Urinals are usually white. Pee is usually yellow. One of my favorite things to do is to spread my pee all over the inside of the urinal so that what was once white is now covered in a fading shade of yellow. It’s quite fulfilling, especially when my pee is really yellow, and especially when there’s a lot of it. Painting the urinal yellow is one of the many things that makes being a guy (and having a penis [and peeing while standing up]) fun.

A little change

November 2, 2007

I got sick of all the racist stuff on my blog and all the racist and anti-racism comments people left. This blog is now 100% racist free. It’ll only be about poop and farts from now on. Enjoy.

Echo

June 21, 2007

I find it to be surprisingly fulfilling to fart so loud and powerfully that it echoes. What an accomplishment this is! It just happened yesterday. I was in the stairwell of a building whose residents use the elevator to get to different floors. The stairwell is mostly for emergencies, which means it’s made of cement and metal, perfect for echoing. I walked down the stairs and was about to exit when I felt a fart coming on. I held for a few seconds, then let it out with force. It echoed all the way up to the 4th floor and then came back down again! I tried to hold in my laughter as I walked out the door. I tried even harder as some guy watched me walk away. I wonder if he heard me? I hope not. But I also kinda hope so. I rule!

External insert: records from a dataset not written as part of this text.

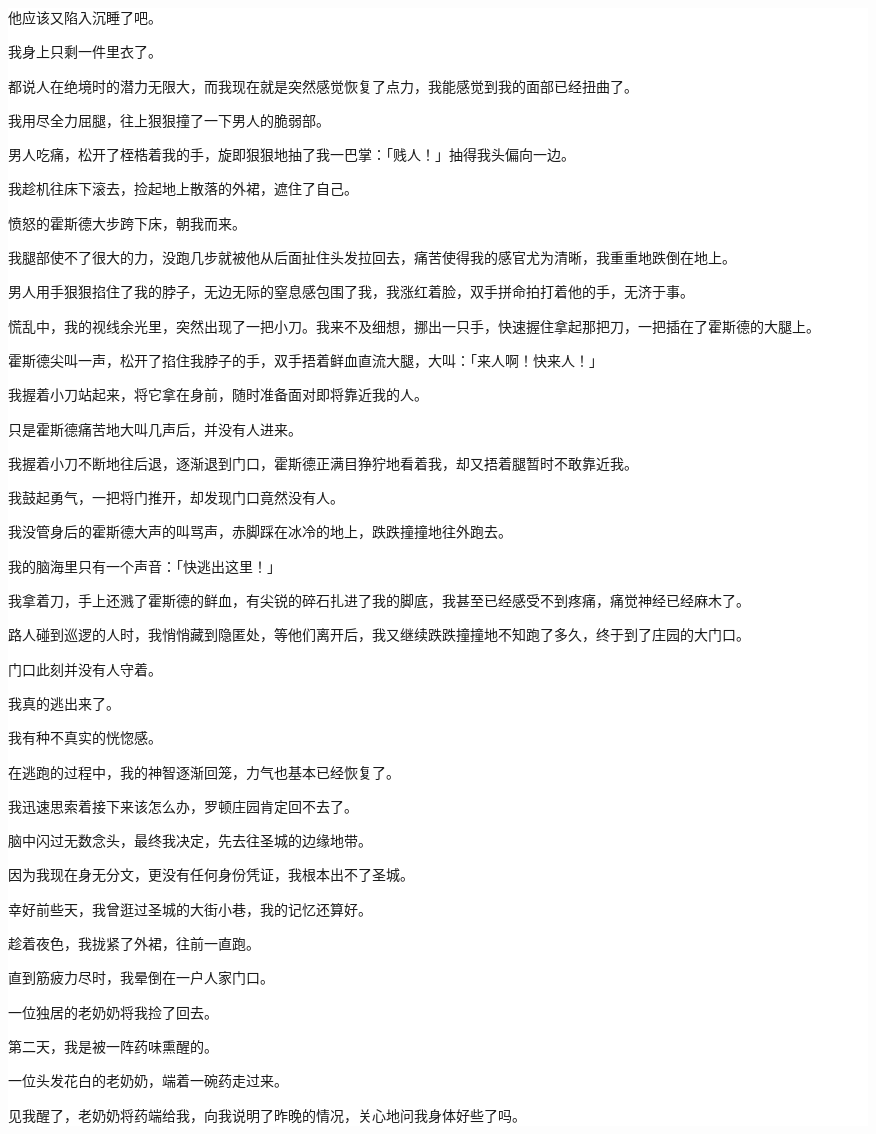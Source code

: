 他应该又陷入沉睡了吧。

我身上只剩一件里衣了。

都说人在绝境时的潜力无限大，而我现在就是突然感觉恢复了点力，我能感觉到我的面部已经扭曲了。

我用尽全力屈腿，往上狠狠撞了一下男人的脆弱部。

男人吃痛，松开了桎梏着我的手，旋即狠狠地抽了我一巴掌：「贱人！」抽得我头偏向一边。

我趁机往床下滚去，捡起地上散落的外裙，遮住了自己。

愤怒的霍斯德大步跨下床，朝我而来。

我腿部使不了很大的力，没跑几步就被他从后面扯住头发拉回去，痛苦使得我的感官尤为清晰，我重重地跌倒在地上。

男人用手狠狠掐住了我的脖子，无边无际的窒息感包围了我，我涨红着脸，双手拼命拍打着他的手，无济于事。

慌乱中，我的视线余光里，突然出现了一把小刀。我来不及细想，挪出一只手，快速握住拿起那把刀，一把插在了霍斯德的大腿上。

霍斯德尖叫一声，松开了掐住我脖子的手，双手捂着鲜血直流大腿，大叫：「来人啊！快来人！」

我握着小刀站起来，将它拿在身前，随时准备面对即将靠近我的人。

只是霍斯德痛苦地大叫几声后，并没有人进来。

我握着小刀不断地往后退，逐渐退到门口，霍斯德正满目狰狞地看着我，却又捂着腿暂时不敢靠近我。

我鼓起勇气，一把将门推开，却发现门口竟然没有人。

我没管身后的霍斯德大声的叫骂声，赤脚踩在冰冷的地上，跌跌撞撞地往外跑去。

我的脑海里只有一个声音：「快逃出这里！」

我拿着刀，手上还溅了霍斯德的鲜血，有尖锐的碎石扎进了我的脚底，我甚至已经感受不到疼痛，痛觉神经已经麻木了。

路人碰到巡逻的人时，我悄悄藏到隐匿处，等他们离开后，我又继续跌跌撞撞地不知跑了多久，终于到了庄园的大门口。

门口此刻并没有人守着。

我真的逃出来了。

我有种不真实的恍惚感。

在逃跑的过程中，我的神智逐渐回笼，力气也基本已经恢复了。

我迅速思索着接下来该怎么办，罗顿庄园肯定回不去了。

脑中闪过无数念头，最终我决定，先去往圣城的边缘地带。

因为我现在身无分文，更没有任何身份凭证，我根本出不了圣城。

幸好前些天，我曾逛过圣城的大街小巷，我的记忆还算好。

趁着夜色，我拢紧了外裙，往前一直跑。

直到筋疲力尽时，我晕倒在一户人家门口。

一位独居的老奶奶将我捡了回去。

第二天，我是被一阵药味熏醒的。

一位头发花白的老奶奶，端着一碗药走过来。

见我醒了，老奶奶将药端给我，向我说明了昨晚的情况，关心地问我身体好些了吗。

One time in high school, I was having some major problems with gas. I don’t usually fart in public, especially a place like a classroom. So my gas would haunt me all day. One day it was especially bad, and by the time the end of the day came around, I had to poop. I never ever pooped at school, so this was a major issue for me. After most of the people left, I went into a mostly unused bathroom and sat down to do my business. The fart that came out makes me laugh to this day. It was the loudest noise that ever came out of my body, and it was exponentially amplified by the metal doors of the stall and the cement walls of the bathroom. It almost hurt my ears. I was mortified for a second because I thought somebody might come in to check out what the noise was. But I just had to laugh at the situation because it was so awesome. It was one of the proudest moments of my life.